# hurt and confused. -Venting -



## CanadianGuy (Jun 17, 2012)

About three to four weeks ago at my request I asked my wife for us to spend more time together. ( we actually spend none together at all ) I suggested she come on evening walks with me and the dog. As I take the dog for a walk every evening I thought it would be a good way to get together. I can say with confidence that although I ask every night she has come up with an excuse not to go over 80% of the time. Tonight before I left I said "are you coming for a walk with me? " Big silence and heavy sigh from her. Man that pissed me off. She had just got back with the kids from 5 days away from home and had been on one walk with me that ended with us arguing the night before. SO my feelings are hurt, feels like I'm making tons of effort to get our marriage back on track and she's sighing like I'm an inconvenience. And everything else she does is so much more important than spending time together.

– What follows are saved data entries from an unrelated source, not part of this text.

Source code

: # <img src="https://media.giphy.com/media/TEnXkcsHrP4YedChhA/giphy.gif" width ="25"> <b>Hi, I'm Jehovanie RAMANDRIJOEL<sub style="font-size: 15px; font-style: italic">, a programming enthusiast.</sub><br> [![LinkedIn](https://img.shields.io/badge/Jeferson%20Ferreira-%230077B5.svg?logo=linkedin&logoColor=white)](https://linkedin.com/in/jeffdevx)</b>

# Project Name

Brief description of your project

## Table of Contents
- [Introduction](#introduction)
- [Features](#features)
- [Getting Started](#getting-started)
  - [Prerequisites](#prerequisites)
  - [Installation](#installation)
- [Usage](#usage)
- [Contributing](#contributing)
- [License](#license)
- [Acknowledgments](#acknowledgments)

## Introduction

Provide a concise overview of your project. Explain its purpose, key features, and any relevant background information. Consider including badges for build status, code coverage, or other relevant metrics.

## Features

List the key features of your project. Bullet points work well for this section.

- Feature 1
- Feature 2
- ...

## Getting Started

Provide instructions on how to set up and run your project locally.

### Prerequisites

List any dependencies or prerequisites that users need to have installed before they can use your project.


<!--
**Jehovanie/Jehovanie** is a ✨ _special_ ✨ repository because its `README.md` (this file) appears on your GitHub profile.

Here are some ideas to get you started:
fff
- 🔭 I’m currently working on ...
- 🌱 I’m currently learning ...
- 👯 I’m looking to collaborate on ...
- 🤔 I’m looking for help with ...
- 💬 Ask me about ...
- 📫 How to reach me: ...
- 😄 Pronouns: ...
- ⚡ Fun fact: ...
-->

So I go outside and she thens tells me how important getting the dishes done are and she'll go for a walk with me if I promise to help? WTF ? I said the walk was unconditional and it was so we could spend time together. At this point I'm taking it badly as my feelings are very hurt from the rejection so I was angry. Then she said she didn't want to go on a walk with a angry jerk. I told her to stop making me the bad guy in this and left. Then she tried to blame me again for not wanting to go on the walk when I got home. I told her she needs to own how she feels. I had nothing to do with her decision. Some BS about the dishes. 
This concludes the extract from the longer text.